Mr. Murphy's analysis assumes, like so many partisan Conservatives, that the only thing that stands between Harper and a majority government is his occasional strategic error which trouble many voters because they think that it speaks of some hidden agenda. Murphy, like many Conservatives, think that Harper has learned a lot during his tenure as PM and that he has modified his view significantly and that if he just refrained from making these occasional silly errors in judgment he would be cruising to a majority.
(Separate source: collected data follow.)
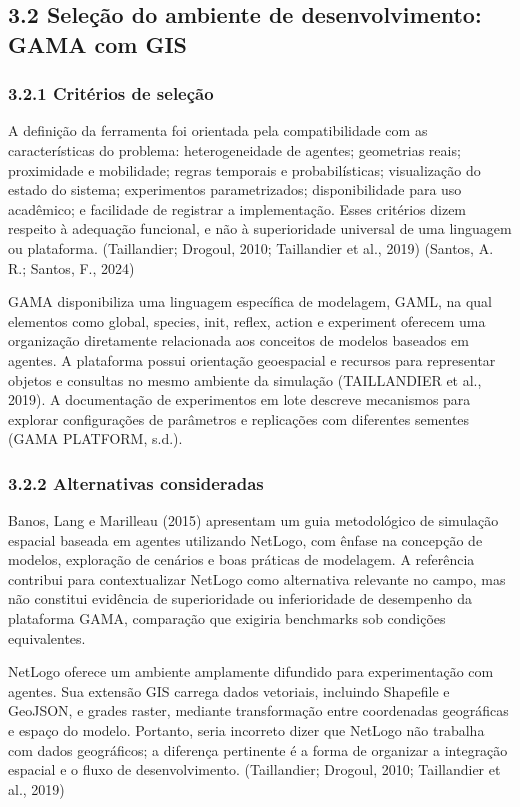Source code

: \subsection{3.2 Seleção do ambiente de desenvolvimento: GAMA com
GIS}\label{seleuxe7uxe3o-do-ambiente-de-desenvolvimento-gama-com-gis}

\subsubsection{3.2.1 Critérios de
seleção}\label{crituxe9rios-de-seleuxe7uxe3o}

A definição da ferramenta foi orientada pela compatibilidade com as
características do problema: heterogeneidade de agentes; geometrias
reais; proximidade e mobilidade; regras temporais e probabilísticas;
visualização do estado do sistema; experimentos parametrizados;
disponibilidade para uso acadêmico; e facilidade de registrar a
implementação. Esses critérios dizem respeito à adequação funcional, e
não à superioridade universal de uma linguagem ou plataforma.
(Taillandier; Drogoul, 2010; Taillandier et al., 2019) (Santos, A. R.;
Santos, F., 2024)

GAMA disponibiliza uma linguagem específica de modelagem, GAML, na qual
elementos como global, species, init, reflex, action e experiment
oferecem uma organização diretamente relacionada aos conceitos de
modelos baseados em agentes. A plataforma possui orientação geoespacial
e recursos para representar objetos e consultas no mesmo ambiente da
simulação (TAILLANDIER et al., 2019). A documentação de experimentos em
lote descreve mecanismos para explorar configurações de parâmetros e
replicações com diferentes sementes (GAMA PLATFORM, s.d.).

\subsubsection{3.2.2 Alternativas
consideradas}\label{alternativas-consideradas}

Banos, Lang e Marilleau (2015) apresentam um guia metodológico de
simulação espacial baseada em agentes utilizando NetLogo, com ênfase na
concepção de modelos, exploração de cenários e boas práticas de
modelagem. A referência contribui para contextualizar NetLogo como
alternativa relevante no campo, mas não constitui evidência de
superioridade ou inferioridade de desempenho da plataforma GAMA,
comparação que exigiria benchmarks sob condições equivalentes.

NetLogo oferece um ambiente amplamente difundido para experimentação com
agentes. Sua extensão GIS carrega dados vetoriais, incluindo Shapefile e
GeoJSON, e grades raster, mediante transformação entre coordenadas
geográficas e espaço do modelo. Portanto, seria incorreto dizer que
NetLogo não trabalha com dados geográficos; a diferença pertinente é a
forma de organizar a integração espacial e o fluxo de desenvolvimento.
(Taillandier; Drogoul, 2010; Taillandier et al., 2019)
The problems with such an analysis are multi-fold. The primary problem with such an analysis is that it over-looks the painfully numerous attacks that Harper and his government have perpetrated against the principles of democracy. Now, whether these attacks demonstrate an inherent 'nasty' side to Harper's personality is a debatable point, but I think it is clear that a very large majority of Canadians object strongly to the ideological import of these attacks. Wearing sweater vests will not make up for this because it is not really a question of 'image' it is a question of ideology.
In other words, Murphy and his ilk, imagine that people are frightened of Harper's "hidden" agenda when in fact it is the more obvious agenda that he has been openly pursuing that is the problem for many people. The so-called tactical mistakes that Harper has made like the recent prorogation of parliament do indeed turn off a number of people who might otherwise vote for the Conservatives because they make people feel as though Harper is mean and power-hungry and, in this case, involved in a real coverup. But for many people it has helped to remind them of Harper's basic ideological offensiveness. Rex Murphy writes almost as though no one really objects to what is a troublingly Americanization of politics in Canada and an ideological agenda that seems to be undermining the parliamentary tradition at the most basic level. There is no doubt that Harper's nasty ultra-partisan streak makes selling this ideology that much more difficult.. But at the heart of this matter is a basic ideological struggle between Harper's Machiavellian, centralizing, pro-big business, anti-democratic, in-humane capitalist agenda on the one hand, and those who oppose that agenda from various points of view on the other. Mr. Murphy, and many others, are unable to acknowledge this because, for one - you can never be totally straightforward with such an agenda but you have to sugar coat it with ideological double-speak, and for another - many of them don't even understand the ideological import of their own beliefs. They are fooled by their own propaganda and believe, for example, that Harper is really concerned about crime when the crime rate is slowly going down and the so-called 'tough on crime' agenda is just a blatant calculation to win votes of a population that is obsessed with crime because of a sensationalizing media.
All I can say is the fact that someone with Rex Murphy's simplistic and shallow analysis can be a major media spokesperson suggests that we are not that far away from the Sarah Palin world of politics.